Horses were then and are now more expensive to purchase and maintain. Farmers who switched to horses from oxen were paying a premium to spend less time out in the field staring at an animal’s ass.
Frank Kaiser
Why not combine high- and low tech?
Couldn’t we attach GPS steered vessels to horses thus avoiding the driver looking at the horse’s ass? (Compare this idea to robot jockeys in “http://en.wikipedia.org/wiki/Robot_jockey")

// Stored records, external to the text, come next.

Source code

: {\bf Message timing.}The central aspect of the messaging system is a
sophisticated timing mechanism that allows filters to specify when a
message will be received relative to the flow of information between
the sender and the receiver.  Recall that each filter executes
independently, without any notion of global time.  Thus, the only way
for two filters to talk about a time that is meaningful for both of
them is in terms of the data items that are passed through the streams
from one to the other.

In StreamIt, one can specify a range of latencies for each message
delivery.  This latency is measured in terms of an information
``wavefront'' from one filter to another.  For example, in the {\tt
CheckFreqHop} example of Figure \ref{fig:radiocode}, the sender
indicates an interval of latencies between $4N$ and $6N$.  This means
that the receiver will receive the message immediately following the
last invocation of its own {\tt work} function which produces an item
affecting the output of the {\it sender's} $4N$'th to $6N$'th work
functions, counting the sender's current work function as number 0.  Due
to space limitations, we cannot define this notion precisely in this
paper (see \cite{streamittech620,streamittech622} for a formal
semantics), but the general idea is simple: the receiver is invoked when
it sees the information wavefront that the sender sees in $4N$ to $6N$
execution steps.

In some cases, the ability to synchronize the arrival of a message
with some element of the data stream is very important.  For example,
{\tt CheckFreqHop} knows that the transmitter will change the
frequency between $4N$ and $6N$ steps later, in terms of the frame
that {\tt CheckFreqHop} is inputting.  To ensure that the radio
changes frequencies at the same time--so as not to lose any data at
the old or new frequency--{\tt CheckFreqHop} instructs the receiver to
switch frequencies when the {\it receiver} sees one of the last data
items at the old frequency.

The future will for sure not look like the past.
It will be something new.
Frank Mancuso
100 years ago we had no oil and horses. 100 years from now we will have no oil or horses. We lived relatively decent lives 100 years ago and horses were a major part of mankind’s progress. Oil changed everything. We had it, used it, sold it and prospered from it to become a world superpower. We exported it and others also used it and found it. As our supplies diminish the wealth and power it created for us will ebb and flow to those with it. Our only hope for survival is to begin to think 100 years ago. What oil is left must be used wisely, we must consider becoming an agricultural nation again bartering food and clean water for our needs, because as other countries become more like us we need to survive as the earths resources are depleted. And yes someday horses may once again play a role in mankind’s survival. The BLM is removing our Wild Mustangs off their legal ranges in record numbers. The very rugged survivors that could virtually live on brush and little water may vanish forever. 500 years of survival of the fittest, natural selection and DNA that may one day be needed to mix with other breeds. We need to at least begin to think about such things before it’s too late.
David Veale
I’m farming with horses right now – and much prefer the view of their ass to that of my computer screen.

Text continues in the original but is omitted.